Five things that you can see (such as the soap sitting on the soap dish or the tap being twisted slightly off center). Five things that you can hear (such as the water going down the drain or the exhaust fan going around) and five things that you can feel (the tiles under your feet or the water on your back). As you get more practiced at doing this you will start to notice the details in what you are doing more, becoming more absorbed in the task that is at hand and more distanced from the ruminating thoughts in your head.
Mindfulness. Try it. And if you want additional mindfulness exercises have a look at this previous post. If nothing else, at least for a couple of minutes you will have the head space to feel just a little clearer, breaking that negative thought cycle and have the weight lifted from your chest. It does for me. And who knows, it may even improve IVF success rates.
** As always though, this article is just for general information. If your feelings of stress or anxiety is preventing you from living your life and you just don’t find enjoyment in things the way that you used to or if you have ANY feelings of self-harm or harming others, speak to your health professional immediately.

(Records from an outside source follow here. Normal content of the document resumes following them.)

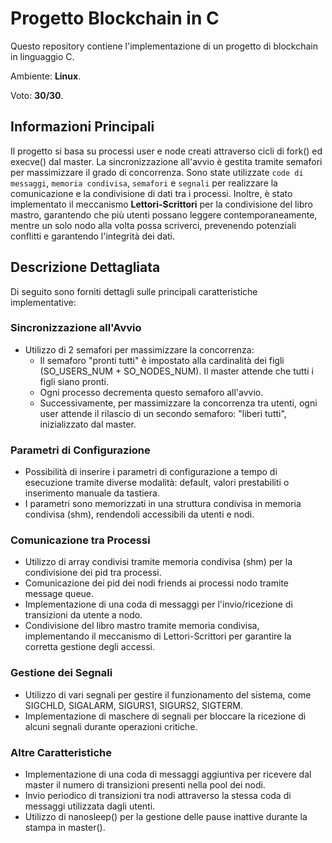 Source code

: # Progetto Blockchain in C
Questo repository contiene l'implementazione di un progetto di blockchain in linguaggio C. 

Ambiente: **Linux**. 

Voto: **30/30**.

## Informazioni Principali

Il progetto si basa su processi user e node creati attraverso cicli di fork() ed execve() dal master. La sincronizzazione all'avvio è gestita tramite semafori per massimizzare il grado di concorrenza. Sono state utilizzate `code di messaggi`, `memoria condivisa`, `semafori` e `segnali` per realizzare la comunicazione e la condivisione di dati tra i processi. Inoltre, è stato implementato il meccanismo **Lettori-Scrittori** per la condivisione del libro mastro, garantendo che più utenti possano leggere contemporaneamente, mentre un solo nodo alla volta possa scriverci, prevenendo potenziali conflitti e garantendo l'integrità dei dati.

## Descrizione Dettagliata
Di seguito sono forniti dettagli sulle principali caratteristiche implementative:

### Sincronizzazione all'Avvio
- Utilizzo di 2 semafori per massimizzare la concorrenza: 
  - Il semaforo "pronti tutti" è impostato alla cardinalità dei figli (SO_USERS_NUM + SO_NODES_NUM). Il master attende che tutti i figli siano pronti.
  - Ogni processo decrementa questo semaforo all'avvio.
  - Successivamente, per massimizzare la concorrenza tra utenti, ogni user attende il rilascio di un secondo semaforo: "liberi tutti", inizializzato dal master.
  
### Parametri di Configurazione
- Possibilità di inserire i parametri di configurazione a tempo di esecuzione tramite diverse modalità: default, valori prestabiliti o inserimento manuale da tastiera.
- I parametri sono memorizzati in una struttura condivisa in memoria condivisa (shm), rendendoli accessibili da utenti e nodi.

### Comunicazione tra Processi
- Utilizzo di array condivisi tramite memoria condivisa (shm) per la condivisione dei pid tra processi.
- Comunicazione dei pid dei nodi friends ai processi nodo tramite message queue.
- Implementazione di una coda di messaggi per l'invio/ricezione di transizioni da utente a nodo.
- Condivisione del libro mastro tramite memoria condivisa, implementando il meccanismo di Lettori-Scrittori per garantire la corretta gestione degli accessi.

### Gestione dei Segnali
- Utilizzo di vari segnali per gestire il funzionamento del sistema, come SIGCHLD, SIGALARM, SIGURS1, SIGURS2, SIGTERM.
- Implementazione di maschere di segnali per bloccare la ricezione di alcuni segnali durante operazioni critiche.

### Altre Caratteristiche
- Implementazione di una coda di messaggi aggiuntiva per ricevere dal master il numero di transizioni presenti nella pool dei nodi.
- Invio periodico di transizioni tra nodi attraverso la stessa coda di messaggi utilizzata dagli utenti.
- Utilizzo di nanosleep() per la gestione delle pause inattive durante la stampa in master().

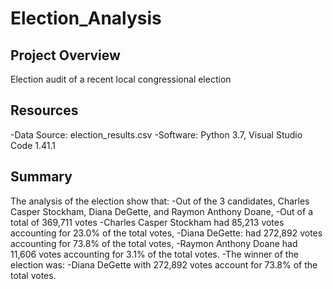 # Election_Analysis
## Project Overview
Election audit of a recent local congressional election

## Resources
-Data Source: election_results.csv
-Software: Python 3.7, Visual Studio Code 1.41.1

## Summary
The analysis of the election show that:
-Out of the 3 candidates, Charles Casper Stockham, Diana DeGette, and Raymon Anthony Doane,
  -Out of a total of 369,711 votes
    -Charles Casper Stockham had 85,213 votes accounting for 23.0% of the total votes,
    -Diana DeGette: had 272,892 votes accounting for 73.8% of the total votes,
    -Raymon Anthony Doane had 11,606 votes accounting for 3.1% of the total votes.
-The winner of the election was:
  -Diana DeGette with 272,892 votes account for 73.8% of the total votes.
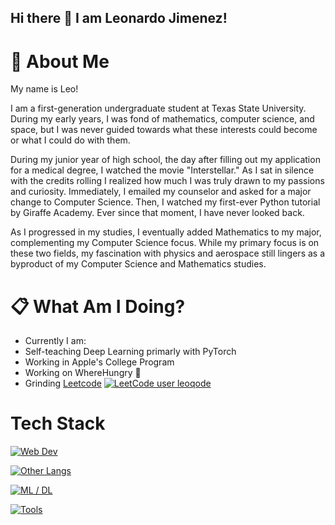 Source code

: ## Hi there 👋 I am Leonardo Jimenez!

# :postbox: About Me
My name is Leo!

I am a first-generation undergraduate student at Texas State University. During my early years, I was fond of mathematics, computer science, and space, but I was never guided towards what these interests could become or what I could do with them.

During my junior year of high school, the day after filling out my application for a medical degree, I watched the movie "Interstellar." As I sat in silence with the credits rolling I realized how much I was truly drawn to my passions and curiosity. Immediately, I emailed my counselor and asked for a major change to Computer Science. Then, I watched my first-ever Python tutorial by Giraffe Academy. Ever since that moment, I have never looked back.

As I progressed in my studies, I eventually added Mathematics to my major, complementing my Computer Science focus. While my primary focus is on these two fields, my fascination with physics and aerospace still lingers as a byproduct of my Computer Science and Mathematics studies.

 
# :clipboard: What Am I Doing?
  - Currently I am:
  - Self-teaching Deep Learning primarly with PyTorch
  - Working in Apple's College Program
  - Working on WhereHungry :hotdog:
  - Grinding [Leetcode](https://leetcode.com/u/leoqode/) [![LeetCode user leoqode](https://img.shields.io/badge/dynamic/json?style=flat&labelColor=black&color=%23ffa116&label=Solved&query=solvedOverTotal&url=https%3A%2F%2Fleetcode-badge.vercel.app%2Fapi%2Fusers%2Fleoqode&logo=leetcode&logoColor=yellow)](https://leetcode.com/leoqode/)

# Tech Stack
[![Web Dev](https://skillicons.dev/icons?i=html,css,js,ts,mongodb,express,react,nodejs,tailwind,next,&theme=dark)](https://skillicons.dev)

[![Other Langs](https://skillicons.dev/icons?i=python,java,cpp&theme=dark)](https://skillicons.dev)

[![ML / DL](https://skillicons.dev/icons?i=pytorch,tensorflow&theme=dark)](https://skillicons.dev)

[![Tools](https://skillicons.dev/icons?i=vscode,postman,github,figma,threejs,vite&theme=dark)](https://skillicons.dev)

They will be able to help you access treatments that you didn’t even know about so it is well worth the conversation**
- Domar, A., Smith, K., Conboy, L., Iannone, M. & Alper, M. (2010). A prospective investigation into the reasons why insured United States patients drop out of in vitro fertilisation treatments. Fertility and Sterility. 94 (4) 1457 – 1459.
- Boivin, J., Griffiths, E. & Venetis, C. (2011) Emotional distress in infertile women and failure of assisted reproductive technologies: meta-analysis of prospective psychosocial studies. British Medical Journal. 342:d223 doi:10.1136/bmj.d223
- Frederkisen, Y., Farver-Vestergaard, I., Skovgård, N., Ingerslev, H. & Zachariae, R. (2010) Efficacy of psychosocial interventions for psychological and pregnancy outcomes in infertile women and men: a systematic review and meta-analysis. BMJ Open ;5:e006592. doi:10.1136/bmjopen-2014006592
- LoGiudice, J. & Massaro, J. (2018). The impact of complementary therapies on psychosocial factors in women undergoing in vitro fertilization (IVF): A systematic literature review. Applied Nursing Research 39 220 -228.
- Li, J., Long, L., Liu, Y., He, W. and Li, M. (2016). Effects of a mindfulness based intervention on fertility quality of life and pregnancy rates among women subjected to first in vitro fertilisation treatment. Behaviour Research and Therapy 77 96 – 104.